Multivariate adjusted odds ratio (OR) and 95% confidence interval (CI) for MUO across energy-adjusted tertiles of dairy intake, stratified by BMI categories are shown in Table 4. According to IDF definition, the highest category of dairy intake was significantly associated with 88% decreased odds of MUO both in the crude (OR: 0.12, 95%CI: 0.03-0.41) and fully adjusted model (OR: 0.12, 95%CI: 0.02-0.66), among overweight adolescents. On the other hand, among obese adolescents, no significant association was observed between dairy intake and MUO in the crude (OR: 0.44, 95%CI: 0.16-1.23) or fully adjusted model (OR: 0.66, 95%CI: 0.19-2.21), based on IDF definition. The same pattern was observed for the association between dairy intake and MUO among overweight and obese adolescents, based on IDF/HOMA-IR criteria. Such that, overweight individuals in the highest tertile of dairy intake had 89% and 88% reduced odds of MUO in the crude (OR: 0.11, 95%CI: 0.03-0.44) and fully-adjusted model (OR: 0.12, 95%CI: 0.02-0.73). However, there was no significant association between dairy intake and MUO either in the crude (OR: 0.56, 95%CI: 0.20-1.53) and fully-adjusted model (OR: 0.86, 95%CI: 0.25-2.90), among obese adolescents.

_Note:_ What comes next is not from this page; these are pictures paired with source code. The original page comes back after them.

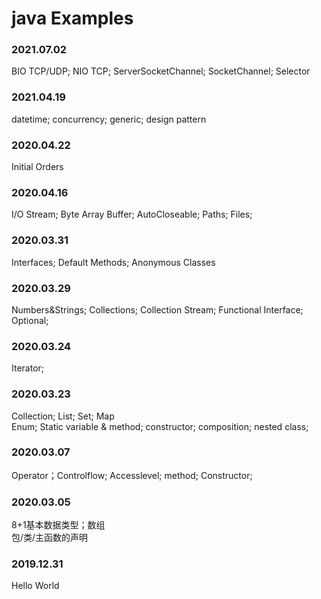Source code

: # java Examples
### 2021.07.02
BIO TCP/UDP; NIO TCP; ServerSocketChannel; SocketChannel; Selector

### 2021.04.19
datetime; concurrency; generic; design pattern  

### 2020.04.22
Initial Orders  

### 2020.04.16
I/O Stream; Byte Array Buffer; AutoCloseable; Paths; Files; 

### 2020.03.31
Interfaces; Default Methods; Anonymous Classes   

### 2020.03.29
Numbers&Strings; Collections; Collection Stream; Functional Interface; Optional; 

### 2020.03.24
Iterator; 
### 2020.03.23
Collection; List; Set; Map  
Enum; Static variable & method; constructor; composition; nested class;  
### 2020.03.07
Operator；Controlflow; Accesslevel; method; Constructor; 
### 2020.03.05
8+1基本数据类型；数组  
包/类/主函数的声明
### 2019.12.31
Hello World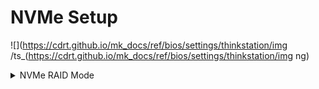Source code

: # NVMe Setup #
![](https://cdrt.github.io/mk_docs/ref/bios/settings/thinkstation/img
   /ts_(https://cdrt.github.io/mk_docs/ref/bios/settings/thinkstation/img
   ng)
<!--![](https://cdrt.github.io/mk_docs/ref/bios/settings/thinkstation/img
   /amd_nvme.png)-->

<details><summary>NVMe RAID Mode</summary>

Whether to enable NVMe RAID mode.

!!! info ""
    Device driver support is required  for NVMe RAID. <br> <br> Depending how the hard disk image was installed, changing this setting may prevent the system from booting.

Options:

1.  **Disabled** - Default.
2.  Enabled.

| WMI Setting name | Values | SVP or SMP Req'd | AMD/Intel |
|:---|:---|:---|:---|
| NVMeRAIDMode | Disable, Enable | ACL | AMD |

<!-- TODO: clarify ACL -->

</details>
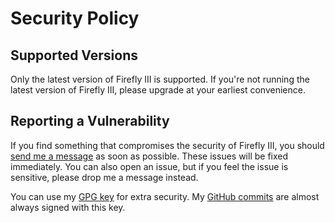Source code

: # Security Policy

## Supported Versions

Only the latest version of Firefly III is supported. If you're not running the latest version of Firefly III, please upgrade at your earliest convenience.  

## Reporting a Vulnerability

If you find something that compromises the security of Firefly III, you should [send me a message](mailto:james@firefly-iii.org) as soon as possible. These issues will be fixed immediately. You can also open an issue, but if you feel the issue is sensitive, please drop me a message instead.

You can use my [GPG key](https://keybase.io/jc5) for extra security. My [GitHub commits](https://github.com/firefly-iii/firefly-iii/commits/master) are almost always signed with this key.

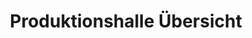 ---
layout: article
title: Produktionshalle Übersicht
description: 
  - Dieses Template bietete eine Übersicht über eine Produktionshalle
lang: de
weight: 1000
isDraft: true
ref: Production_Hall
category:
  - Empfohlen
image: Production_Hall_DE.png
download: Production_Hall_DE.pbmx
overview_description:
overview_benefits:
overview_data_sources:
---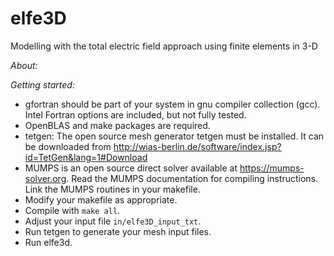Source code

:# elfe3D
Modelling with the total electric field approach using finite elements in 3-D

_About:_


_Getting started:_

- gfortran should be part of your system in gnu compiler collection (gcc). Intel Fortran options are included, but not fully tested.
- OpenBLAS and make packages are required.
- tetgen: The open source mesh generator tetgen must be installed. It can be downloaded from http://wias-berlin.de/software/index.jsp?id=TetGen&lang=1#Download
- MUMPS is an open source direct solver available at https://mumps-solver.org. Read the MUMPS documentation for compiling instructions. Link the MUMPS routines in your makefile.
- Modify your makefile as appropriate.
- Compile with `make all`.
- Adjust your input file `in/elfe3D_input_txt`.
- Run tetgen to generate your mesh input files.
- Run elfe3d.
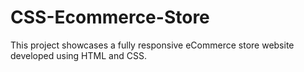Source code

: # CSS-Ecommerce-Store
This project showcases a fully responsive eCommerce store website developed using HTML and CSS.
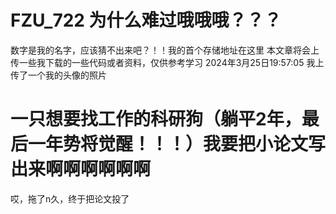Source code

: #  FZU_722 为什么难过哦哦哦？？？
数字是我的名字，应该猜不出来吧？！！我的首个存储地址在这里
本文章将会上传一些我下载的一些代码或者资料，仅供参考学习
2024年3月25日19:57:05 我上传了一个我的头像的照片
# 一只想要找工作的科研狗（躺平2年，最后一年势将觉醒！！！）我要把小论文写出来啊啊啊啊啊啊
哎，拖了n久，终于把论文投了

Multivariate adjusted odds ratio (OR) and 95% confidence interval (CI) for MUO across energy-adjusted tertiles of dairy intake, stratified by sex are presented in Table 5. In the crude model, girls in the top category of dairy intake had 90% and 91% reduced odds of MUO phenotype according to IDF (OR: 0.10, 95%CI: 0.02-0.40) and IDF-HOMA-IR definition (OR: 0.09, 95%CI: 0.02-0.46), compared to girls in the bottom category. These relationships remained significant after adjustment for potential confounders. Such that, in fully adjusted model, girls in the third tertile of dairy intake were 89% (OR: 0.11, 95%CI: 0.02-0.58) and 92% (OR: 0.08, 95%CI: 0.01-0.61) less likely to have MUO phenotype based on IDF and IDF/HOMA-IR definitions, respectively. Among boys, a significant inverse association was observed between dairy intake and MUO based on IDF definition in the crude model (OR: 0.38, 95%CI: 0.15-0.99). The association disappeared after adjustment for potential confounders (OR: 0.80, 95%CI: 0.22-2.89). No significant association was observed between dairy intake and MUO based on IDF/HOMA-IR definition either in the crude (OR: 0.43, 95%CI: 0.17-1.11) and fully-adjusted model (OR: 1.01, 95%CI: 0.28-3.72) among boys.